═════ Source data

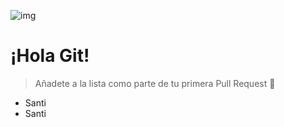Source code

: ![img](/logo.png)

# ¡Hola Git!

> Añadete a la lista como parte de tu primera Pull Request 🥳

- Santi
- Santi
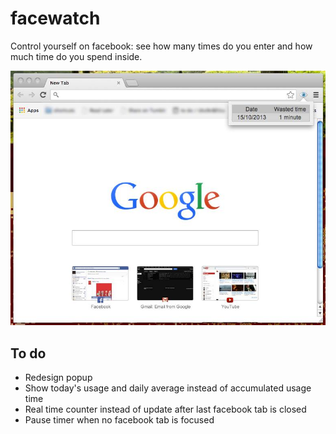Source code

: facewatch
=========
Control yourself on facebook: see how many times do you enter and how much time do you spend inside.

![example](images/example.jpg)

To do
-----
* Redesign popup
* Show today's usage and daily average instead of accumulated usage time
* Real time counter instead of update after last facebook tab is closed
* Pause timer when no facebook tab is focused
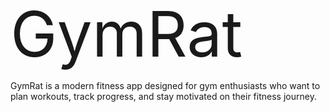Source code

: <span style="font-size:100px;">GymRat</span>


GymRat is a modern fitness app designed for gym enthusiasts who want to plan workouts, track progress, and stay motivated on their fitness journey.
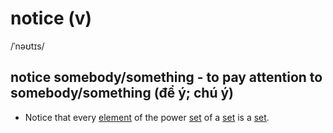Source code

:# notice (v)

/ˈnəʊtɪs/

## notice somebody/something - to pay attention to somebody/something (để ý; chú ý)

- Notice that every [element](element-n.md#one-of-several-parts-that-something-contains) of the power [set](set-n.md#set-of-something---a-group-of-similar-things-that-belongs-together-in-some-way-tập-hợp) of a [set](set-n.md#set-of-something---a-group-of-similar-things-that-belongs-together-in-some-way-tập-hợp) is a [set](set-n.md#set-of-something---a-group-of-similar-things-that-belongs-together-in-some-way-tập-hợp).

══════════

- Task to carry out -
Would you please output each record exactly, leaving the images out?

- Solution below -
Source code

: ![img](/logo.png)

# ¡Hola Git!

> Añadete a la lista como parte de tu primera Pull Request 🥳

- Santi
- Santi
Source code

: facewatch
=========
Control yourself on facebook: see how many times do you enter and how much time do you spend inside.

![example](images/example.jpg)

To do
-----
* Redesign popup
* Show today's usage and daily average instead of accumulated usage time
* Real time counter instead of update after last facebook tab is closed
* Pause timer when no facebook tab is focused
Source code

: <span style="font-size:100px;">GymRat</span>


GymRat is a modern fitness app designed for gym enthusiasts who want to plan workouts, track progress, and stay motivated on their fitness journey.
Source code

:# notice (v)

/ˈnəʊtɪs/

## notice somebody/something - to pay attention to somebody/something (để ý; chú ý)

- Notice that every [element](element-n.md#one-of-several-parts-that-something-contains) of the power [set](set-n.md#set-of-something---a-group-of-similar-things-that-belongs-together-in-some-way-tập-hợp) of a [set](set-n.md#set-of-something---a-group-of-similar-things-that-belongs-together-in-some-way-tập-hợp) is a [set](set-n.md#set-of-something---a-group-of-similar-things-that-belongs-together-in-some-way-tập-hợp).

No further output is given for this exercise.